Filter the lines below, copying only those with the string "have".

── SOURCE DATA ──

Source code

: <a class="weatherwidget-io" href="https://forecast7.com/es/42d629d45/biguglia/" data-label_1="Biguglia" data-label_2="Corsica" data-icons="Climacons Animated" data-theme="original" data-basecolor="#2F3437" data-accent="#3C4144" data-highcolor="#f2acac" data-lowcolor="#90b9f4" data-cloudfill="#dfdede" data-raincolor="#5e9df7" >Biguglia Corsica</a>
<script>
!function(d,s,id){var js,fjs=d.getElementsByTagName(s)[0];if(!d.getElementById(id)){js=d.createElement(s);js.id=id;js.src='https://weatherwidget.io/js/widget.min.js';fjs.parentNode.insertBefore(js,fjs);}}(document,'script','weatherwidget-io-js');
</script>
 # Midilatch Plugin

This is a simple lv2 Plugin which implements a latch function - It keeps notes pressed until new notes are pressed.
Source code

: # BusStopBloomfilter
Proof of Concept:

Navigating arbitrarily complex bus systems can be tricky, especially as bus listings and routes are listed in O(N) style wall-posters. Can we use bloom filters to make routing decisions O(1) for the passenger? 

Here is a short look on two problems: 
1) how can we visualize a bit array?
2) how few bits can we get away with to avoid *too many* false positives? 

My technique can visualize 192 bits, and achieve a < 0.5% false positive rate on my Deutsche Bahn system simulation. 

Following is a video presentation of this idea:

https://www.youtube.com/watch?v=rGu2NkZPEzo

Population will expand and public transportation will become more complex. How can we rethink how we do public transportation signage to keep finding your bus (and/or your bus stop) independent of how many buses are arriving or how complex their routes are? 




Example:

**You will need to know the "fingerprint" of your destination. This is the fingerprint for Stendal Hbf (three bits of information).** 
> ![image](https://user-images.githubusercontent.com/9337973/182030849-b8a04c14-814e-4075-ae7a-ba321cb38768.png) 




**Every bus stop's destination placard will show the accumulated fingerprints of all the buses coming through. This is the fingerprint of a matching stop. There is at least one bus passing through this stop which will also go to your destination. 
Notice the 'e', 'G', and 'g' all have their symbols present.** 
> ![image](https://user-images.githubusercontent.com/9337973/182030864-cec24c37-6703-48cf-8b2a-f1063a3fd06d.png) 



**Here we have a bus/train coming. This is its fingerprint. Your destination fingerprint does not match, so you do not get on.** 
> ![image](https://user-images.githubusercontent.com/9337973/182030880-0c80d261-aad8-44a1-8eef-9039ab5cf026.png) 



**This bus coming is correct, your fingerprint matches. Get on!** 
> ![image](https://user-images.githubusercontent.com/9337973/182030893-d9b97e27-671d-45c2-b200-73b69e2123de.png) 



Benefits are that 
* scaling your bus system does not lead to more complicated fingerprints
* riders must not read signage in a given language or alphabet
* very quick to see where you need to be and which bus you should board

───

* _EXERCISE SOLUTION_
Notice the 'e', 'G', and 'g' all have their symbols present.** 
**Here we have a bus/train coming. This is its fingerprint. Your destination fingerprint does not match, so you do not get on.** 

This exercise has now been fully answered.